This is something you start seeing a lot. Large number of patches people work on and not submit until they can get an answer in 2 weeks if it will be acceptable or not.
Stable release is a time wine project put aside every 12 months to stop and do more in depth quality control.
The release cycle of wine has been designed to suit end users by giving them releases quickly also to maintain a fast cycle in patch processing.
If you know you only have less than 14 days to approve something you make you choices quickly. If you know you have 12 months you suffer from procrastinate on making choice badly. 90 days of project leader procrastination or you worrying if they will accept you patch or not is bad enough. Shorter project leader procrastination time the better.
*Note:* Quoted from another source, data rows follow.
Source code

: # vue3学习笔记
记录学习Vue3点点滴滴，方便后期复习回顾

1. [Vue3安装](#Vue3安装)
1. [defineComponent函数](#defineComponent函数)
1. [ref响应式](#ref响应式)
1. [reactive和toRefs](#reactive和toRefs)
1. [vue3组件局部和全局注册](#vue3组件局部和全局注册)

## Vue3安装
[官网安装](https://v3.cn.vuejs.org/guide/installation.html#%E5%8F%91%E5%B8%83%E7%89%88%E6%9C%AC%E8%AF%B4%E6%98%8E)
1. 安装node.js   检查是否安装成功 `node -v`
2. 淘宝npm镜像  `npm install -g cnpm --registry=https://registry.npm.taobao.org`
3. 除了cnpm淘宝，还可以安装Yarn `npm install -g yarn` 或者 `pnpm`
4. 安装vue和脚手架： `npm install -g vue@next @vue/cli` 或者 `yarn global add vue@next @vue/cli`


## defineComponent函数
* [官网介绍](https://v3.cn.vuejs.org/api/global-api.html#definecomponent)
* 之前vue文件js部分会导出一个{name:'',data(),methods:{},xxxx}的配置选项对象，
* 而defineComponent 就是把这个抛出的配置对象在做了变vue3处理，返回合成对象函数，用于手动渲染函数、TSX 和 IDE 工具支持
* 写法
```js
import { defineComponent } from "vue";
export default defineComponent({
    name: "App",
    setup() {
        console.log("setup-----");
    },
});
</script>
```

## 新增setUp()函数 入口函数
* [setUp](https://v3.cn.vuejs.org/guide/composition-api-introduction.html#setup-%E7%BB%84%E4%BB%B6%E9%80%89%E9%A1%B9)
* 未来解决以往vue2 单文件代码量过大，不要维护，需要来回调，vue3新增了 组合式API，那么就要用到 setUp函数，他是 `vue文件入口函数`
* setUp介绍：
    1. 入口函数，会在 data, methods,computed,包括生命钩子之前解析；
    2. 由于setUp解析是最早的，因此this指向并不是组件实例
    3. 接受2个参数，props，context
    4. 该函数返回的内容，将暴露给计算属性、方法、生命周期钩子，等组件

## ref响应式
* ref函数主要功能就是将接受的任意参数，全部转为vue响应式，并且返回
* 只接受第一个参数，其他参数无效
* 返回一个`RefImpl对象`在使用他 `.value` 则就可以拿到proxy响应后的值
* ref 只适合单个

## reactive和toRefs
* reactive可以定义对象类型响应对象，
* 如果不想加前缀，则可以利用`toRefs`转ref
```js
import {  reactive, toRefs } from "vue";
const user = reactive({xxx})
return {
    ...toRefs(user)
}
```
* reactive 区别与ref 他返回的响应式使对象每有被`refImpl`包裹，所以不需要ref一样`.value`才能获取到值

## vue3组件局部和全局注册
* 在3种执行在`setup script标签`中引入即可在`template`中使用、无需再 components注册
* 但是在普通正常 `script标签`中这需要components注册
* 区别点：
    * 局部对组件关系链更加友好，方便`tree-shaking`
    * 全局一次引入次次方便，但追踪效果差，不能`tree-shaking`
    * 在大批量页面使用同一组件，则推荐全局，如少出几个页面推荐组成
Long release cycles have habit of letting project leaders suffer from procrastination and developers stressing over their patches as the project leaders do their procrastination over if this patch is good enough. Its a lot better with a short release cycle and get the pain over quickly.
Really long release cycles don't help development and is not that helpful to end users having issues so in need of newer version.
ABI stability and release cycles are two different things. There are ways of ensuring ABI stability and do a release every single day.
There worst part about lead developer procrastination being allowed to run too long is by the time a person finds out that their patch is not accepted they can be working for another company that no longer wants them working on that patch. That patch could be a new feature or fix a security flaw.